**Task goal:**
Please print exactly the line containing "This step is" and every line after it to the end of the records below, and nothing more.

Start of Block

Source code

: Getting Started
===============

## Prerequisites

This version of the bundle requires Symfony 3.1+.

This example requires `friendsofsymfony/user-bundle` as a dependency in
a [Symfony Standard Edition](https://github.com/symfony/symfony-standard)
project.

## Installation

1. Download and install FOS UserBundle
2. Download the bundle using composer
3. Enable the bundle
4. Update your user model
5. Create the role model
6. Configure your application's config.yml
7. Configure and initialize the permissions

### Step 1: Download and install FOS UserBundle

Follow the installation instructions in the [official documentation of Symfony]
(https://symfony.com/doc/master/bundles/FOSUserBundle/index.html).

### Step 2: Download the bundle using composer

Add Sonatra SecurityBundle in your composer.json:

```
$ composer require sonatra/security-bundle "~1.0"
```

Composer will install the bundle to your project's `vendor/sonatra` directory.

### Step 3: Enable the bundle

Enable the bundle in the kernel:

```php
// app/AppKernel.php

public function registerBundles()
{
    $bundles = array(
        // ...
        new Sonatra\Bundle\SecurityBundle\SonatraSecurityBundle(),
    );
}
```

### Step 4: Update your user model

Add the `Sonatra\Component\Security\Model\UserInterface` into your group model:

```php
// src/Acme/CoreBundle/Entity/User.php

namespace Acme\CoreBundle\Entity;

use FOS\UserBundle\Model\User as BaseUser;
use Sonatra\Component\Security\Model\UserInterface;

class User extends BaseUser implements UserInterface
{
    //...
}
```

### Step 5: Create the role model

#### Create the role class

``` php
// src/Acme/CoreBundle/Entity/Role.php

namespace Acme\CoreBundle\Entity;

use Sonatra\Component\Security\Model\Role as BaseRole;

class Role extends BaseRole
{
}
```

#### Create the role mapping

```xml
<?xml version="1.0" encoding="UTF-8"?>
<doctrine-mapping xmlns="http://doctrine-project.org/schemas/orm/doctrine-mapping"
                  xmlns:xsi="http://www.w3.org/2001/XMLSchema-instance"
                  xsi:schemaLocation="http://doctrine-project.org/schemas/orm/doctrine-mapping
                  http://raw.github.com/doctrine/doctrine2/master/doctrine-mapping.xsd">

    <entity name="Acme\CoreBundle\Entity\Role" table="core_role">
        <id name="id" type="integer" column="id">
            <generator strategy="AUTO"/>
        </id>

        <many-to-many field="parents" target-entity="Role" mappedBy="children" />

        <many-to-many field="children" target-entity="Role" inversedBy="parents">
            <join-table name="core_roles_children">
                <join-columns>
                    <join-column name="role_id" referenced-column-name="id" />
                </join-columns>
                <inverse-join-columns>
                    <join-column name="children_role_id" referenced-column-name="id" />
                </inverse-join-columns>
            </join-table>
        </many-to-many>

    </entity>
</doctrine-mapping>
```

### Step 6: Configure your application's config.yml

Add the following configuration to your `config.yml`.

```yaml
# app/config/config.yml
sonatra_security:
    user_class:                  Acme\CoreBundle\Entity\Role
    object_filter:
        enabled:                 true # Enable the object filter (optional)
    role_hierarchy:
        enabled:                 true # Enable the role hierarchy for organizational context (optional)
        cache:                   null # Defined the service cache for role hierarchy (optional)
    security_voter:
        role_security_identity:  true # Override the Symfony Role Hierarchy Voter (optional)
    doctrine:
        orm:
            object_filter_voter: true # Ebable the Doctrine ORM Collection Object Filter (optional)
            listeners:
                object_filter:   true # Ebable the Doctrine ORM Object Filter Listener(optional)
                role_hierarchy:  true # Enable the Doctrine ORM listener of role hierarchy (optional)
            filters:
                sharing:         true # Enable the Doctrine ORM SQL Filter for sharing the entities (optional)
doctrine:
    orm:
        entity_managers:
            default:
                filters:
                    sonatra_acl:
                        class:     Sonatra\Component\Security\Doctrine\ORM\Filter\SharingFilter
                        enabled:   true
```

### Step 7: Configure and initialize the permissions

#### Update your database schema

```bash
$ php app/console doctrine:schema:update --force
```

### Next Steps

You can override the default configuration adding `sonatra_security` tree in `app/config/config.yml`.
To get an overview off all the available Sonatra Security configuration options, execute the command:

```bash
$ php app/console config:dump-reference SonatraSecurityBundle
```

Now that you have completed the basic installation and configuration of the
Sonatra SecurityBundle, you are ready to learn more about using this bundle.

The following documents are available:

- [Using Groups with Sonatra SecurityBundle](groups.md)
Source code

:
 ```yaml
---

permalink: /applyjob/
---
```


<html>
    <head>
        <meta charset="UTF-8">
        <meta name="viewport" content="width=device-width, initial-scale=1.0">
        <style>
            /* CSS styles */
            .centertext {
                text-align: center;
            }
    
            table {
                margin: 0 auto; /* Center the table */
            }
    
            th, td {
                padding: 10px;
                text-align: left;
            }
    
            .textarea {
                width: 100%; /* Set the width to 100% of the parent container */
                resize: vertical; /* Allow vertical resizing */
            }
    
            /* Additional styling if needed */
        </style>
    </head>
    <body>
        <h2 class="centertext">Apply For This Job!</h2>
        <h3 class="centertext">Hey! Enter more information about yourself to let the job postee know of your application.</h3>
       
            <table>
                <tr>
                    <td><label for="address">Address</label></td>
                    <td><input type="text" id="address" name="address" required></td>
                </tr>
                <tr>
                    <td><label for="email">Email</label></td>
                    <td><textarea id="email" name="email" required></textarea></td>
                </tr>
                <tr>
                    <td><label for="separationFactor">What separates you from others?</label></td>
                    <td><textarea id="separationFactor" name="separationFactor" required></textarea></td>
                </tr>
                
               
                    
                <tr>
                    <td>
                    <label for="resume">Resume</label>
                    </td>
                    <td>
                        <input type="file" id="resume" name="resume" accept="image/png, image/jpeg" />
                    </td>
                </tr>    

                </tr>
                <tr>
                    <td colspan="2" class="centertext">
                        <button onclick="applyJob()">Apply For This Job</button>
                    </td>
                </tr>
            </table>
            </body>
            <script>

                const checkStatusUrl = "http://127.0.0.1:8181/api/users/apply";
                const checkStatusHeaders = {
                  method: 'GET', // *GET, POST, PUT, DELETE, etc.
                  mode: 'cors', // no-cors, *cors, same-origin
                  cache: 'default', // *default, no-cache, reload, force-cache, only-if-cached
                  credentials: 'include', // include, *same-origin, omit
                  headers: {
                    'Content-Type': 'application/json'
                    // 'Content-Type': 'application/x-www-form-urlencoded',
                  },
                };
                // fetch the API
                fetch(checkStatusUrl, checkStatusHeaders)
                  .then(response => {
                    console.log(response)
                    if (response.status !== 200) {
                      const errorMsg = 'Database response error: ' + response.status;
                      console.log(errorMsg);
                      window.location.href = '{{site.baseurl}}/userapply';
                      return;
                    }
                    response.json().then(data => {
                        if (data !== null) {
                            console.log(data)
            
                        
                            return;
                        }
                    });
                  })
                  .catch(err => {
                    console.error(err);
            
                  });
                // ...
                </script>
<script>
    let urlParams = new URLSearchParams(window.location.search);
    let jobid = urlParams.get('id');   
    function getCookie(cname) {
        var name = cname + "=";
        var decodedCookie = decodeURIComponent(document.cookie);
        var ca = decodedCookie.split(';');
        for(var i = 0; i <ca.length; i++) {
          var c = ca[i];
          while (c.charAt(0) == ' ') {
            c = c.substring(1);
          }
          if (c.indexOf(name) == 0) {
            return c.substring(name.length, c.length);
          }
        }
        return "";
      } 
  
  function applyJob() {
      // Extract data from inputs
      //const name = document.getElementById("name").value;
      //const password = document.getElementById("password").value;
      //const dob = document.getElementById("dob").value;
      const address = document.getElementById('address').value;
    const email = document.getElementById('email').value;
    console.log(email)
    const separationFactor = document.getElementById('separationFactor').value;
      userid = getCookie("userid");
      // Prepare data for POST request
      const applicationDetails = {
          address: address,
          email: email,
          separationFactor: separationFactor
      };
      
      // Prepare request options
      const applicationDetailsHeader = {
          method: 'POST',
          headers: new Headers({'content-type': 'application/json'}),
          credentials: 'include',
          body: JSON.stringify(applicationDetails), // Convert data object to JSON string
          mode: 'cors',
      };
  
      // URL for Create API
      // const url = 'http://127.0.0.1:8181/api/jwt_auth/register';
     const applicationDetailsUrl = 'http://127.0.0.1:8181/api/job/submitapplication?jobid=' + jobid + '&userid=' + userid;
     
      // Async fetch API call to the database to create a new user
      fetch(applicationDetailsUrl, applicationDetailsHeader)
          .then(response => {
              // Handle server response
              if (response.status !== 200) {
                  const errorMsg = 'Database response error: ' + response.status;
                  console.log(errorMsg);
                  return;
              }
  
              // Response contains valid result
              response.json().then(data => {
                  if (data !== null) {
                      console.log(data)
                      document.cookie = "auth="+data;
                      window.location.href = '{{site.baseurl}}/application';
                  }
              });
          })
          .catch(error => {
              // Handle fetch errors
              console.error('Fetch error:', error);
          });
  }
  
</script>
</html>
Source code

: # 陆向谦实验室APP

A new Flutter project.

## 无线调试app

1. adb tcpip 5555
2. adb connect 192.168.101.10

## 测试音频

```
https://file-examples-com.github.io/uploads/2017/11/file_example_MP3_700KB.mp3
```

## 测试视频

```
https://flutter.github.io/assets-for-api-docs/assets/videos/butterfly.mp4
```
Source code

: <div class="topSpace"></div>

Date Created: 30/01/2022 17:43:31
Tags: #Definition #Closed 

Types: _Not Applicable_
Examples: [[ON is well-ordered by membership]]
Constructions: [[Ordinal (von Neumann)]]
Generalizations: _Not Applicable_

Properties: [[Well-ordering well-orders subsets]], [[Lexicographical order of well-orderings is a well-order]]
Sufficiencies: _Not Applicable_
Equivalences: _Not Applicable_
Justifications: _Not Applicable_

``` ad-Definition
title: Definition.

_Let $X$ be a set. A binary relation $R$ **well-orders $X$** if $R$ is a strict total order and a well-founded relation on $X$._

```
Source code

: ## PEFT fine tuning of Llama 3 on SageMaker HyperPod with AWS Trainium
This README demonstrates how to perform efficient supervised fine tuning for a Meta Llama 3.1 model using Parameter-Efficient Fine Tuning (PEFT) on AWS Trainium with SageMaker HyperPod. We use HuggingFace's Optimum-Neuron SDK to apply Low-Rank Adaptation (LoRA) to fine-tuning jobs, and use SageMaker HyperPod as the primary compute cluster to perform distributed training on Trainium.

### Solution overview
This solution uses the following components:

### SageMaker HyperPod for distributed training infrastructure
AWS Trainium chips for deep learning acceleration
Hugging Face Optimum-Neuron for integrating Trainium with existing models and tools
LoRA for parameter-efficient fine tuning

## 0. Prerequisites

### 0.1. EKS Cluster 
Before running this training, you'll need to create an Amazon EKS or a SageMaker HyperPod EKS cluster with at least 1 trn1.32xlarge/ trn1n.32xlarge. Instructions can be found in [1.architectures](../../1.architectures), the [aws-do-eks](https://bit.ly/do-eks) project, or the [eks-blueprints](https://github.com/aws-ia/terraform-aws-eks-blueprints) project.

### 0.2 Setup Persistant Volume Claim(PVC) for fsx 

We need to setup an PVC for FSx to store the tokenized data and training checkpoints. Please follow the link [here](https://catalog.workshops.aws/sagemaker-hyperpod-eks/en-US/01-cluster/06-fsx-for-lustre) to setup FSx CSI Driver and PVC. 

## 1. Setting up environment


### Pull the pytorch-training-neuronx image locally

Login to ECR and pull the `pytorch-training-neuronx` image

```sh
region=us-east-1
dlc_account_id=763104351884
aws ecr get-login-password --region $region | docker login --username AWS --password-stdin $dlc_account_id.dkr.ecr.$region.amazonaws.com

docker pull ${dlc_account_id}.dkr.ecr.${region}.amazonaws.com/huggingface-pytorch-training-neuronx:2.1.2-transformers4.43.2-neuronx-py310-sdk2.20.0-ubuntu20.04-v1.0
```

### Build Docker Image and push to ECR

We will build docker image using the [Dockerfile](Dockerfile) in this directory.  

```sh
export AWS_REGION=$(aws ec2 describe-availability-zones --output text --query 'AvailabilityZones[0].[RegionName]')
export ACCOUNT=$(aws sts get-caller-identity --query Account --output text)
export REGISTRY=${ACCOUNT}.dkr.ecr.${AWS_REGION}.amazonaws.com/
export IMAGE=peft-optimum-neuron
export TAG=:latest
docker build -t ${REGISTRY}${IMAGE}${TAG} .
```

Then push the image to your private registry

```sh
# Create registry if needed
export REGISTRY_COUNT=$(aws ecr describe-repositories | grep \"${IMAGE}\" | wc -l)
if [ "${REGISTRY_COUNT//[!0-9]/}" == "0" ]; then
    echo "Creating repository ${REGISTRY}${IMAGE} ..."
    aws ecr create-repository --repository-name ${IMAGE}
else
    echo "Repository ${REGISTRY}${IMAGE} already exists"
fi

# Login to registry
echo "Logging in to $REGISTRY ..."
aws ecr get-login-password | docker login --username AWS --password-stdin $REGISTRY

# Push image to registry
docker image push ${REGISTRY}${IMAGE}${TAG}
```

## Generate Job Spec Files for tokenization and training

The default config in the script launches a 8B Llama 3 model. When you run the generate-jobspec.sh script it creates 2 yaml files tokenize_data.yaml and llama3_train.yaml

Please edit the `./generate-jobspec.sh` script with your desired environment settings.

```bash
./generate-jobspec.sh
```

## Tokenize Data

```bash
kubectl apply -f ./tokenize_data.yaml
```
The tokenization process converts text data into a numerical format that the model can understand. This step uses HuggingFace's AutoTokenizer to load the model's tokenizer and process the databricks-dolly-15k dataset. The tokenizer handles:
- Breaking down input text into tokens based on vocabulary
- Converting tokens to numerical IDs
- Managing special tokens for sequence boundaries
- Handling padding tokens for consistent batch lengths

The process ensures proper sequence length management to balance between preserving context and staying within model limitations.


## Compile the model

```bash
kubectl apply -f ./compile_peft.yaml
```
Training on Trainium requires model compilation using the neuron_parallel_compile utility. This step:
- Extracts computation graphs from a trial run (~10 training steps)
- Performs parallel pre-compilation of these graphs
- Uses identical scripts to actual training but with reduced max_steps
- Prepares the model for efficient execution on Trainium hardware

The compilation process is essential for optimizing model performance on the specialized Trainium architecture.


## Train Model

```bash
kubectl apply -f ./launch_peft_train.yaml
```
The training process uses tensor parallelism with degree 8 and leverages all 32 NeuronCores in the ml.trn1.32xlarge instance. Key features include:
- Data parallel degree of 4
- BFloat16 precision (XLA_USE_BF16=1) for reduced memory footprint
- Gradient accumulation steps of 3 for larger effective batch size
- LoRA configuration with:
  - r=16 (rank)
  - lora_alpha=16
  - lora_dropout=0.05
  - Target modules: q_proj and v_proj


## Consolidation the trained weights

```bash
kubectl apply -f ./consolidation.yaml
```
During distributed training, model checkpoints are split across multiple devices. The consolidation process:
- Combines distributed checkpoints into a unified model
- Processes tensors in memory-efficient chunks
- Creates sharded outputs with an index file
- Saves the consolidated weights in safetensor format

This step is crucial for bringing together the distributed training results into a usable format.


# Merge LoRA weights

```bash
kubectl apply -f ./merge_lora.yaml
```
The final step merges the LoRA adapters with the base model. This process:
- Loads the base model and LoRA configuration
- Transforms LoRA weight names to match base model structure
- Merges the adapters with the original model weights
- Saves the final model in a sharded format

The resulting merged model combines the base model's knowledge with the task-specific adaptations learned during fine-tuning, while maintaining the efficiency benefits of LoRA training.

End of Block

**Problem solution:**
This step is crucial for bringing together the distributed training results into a usable format.


# Merge LoRA weights

```bash
kubectl apply -f ./merge_lora.yaml
```
The final step merges the LoRA adapters with the base model. This process:
- Loads the base model and LoRA configuration
- Transforms LoRA weight names to match base model structure
- Merges the adapters with the original model weights
- Saves the final model in a sharded format

The resulting merged model combines the base model's knowledge with the task-specific adaptations learned during fine-tuning, while maintaining the efficiency benefits of LoRA training.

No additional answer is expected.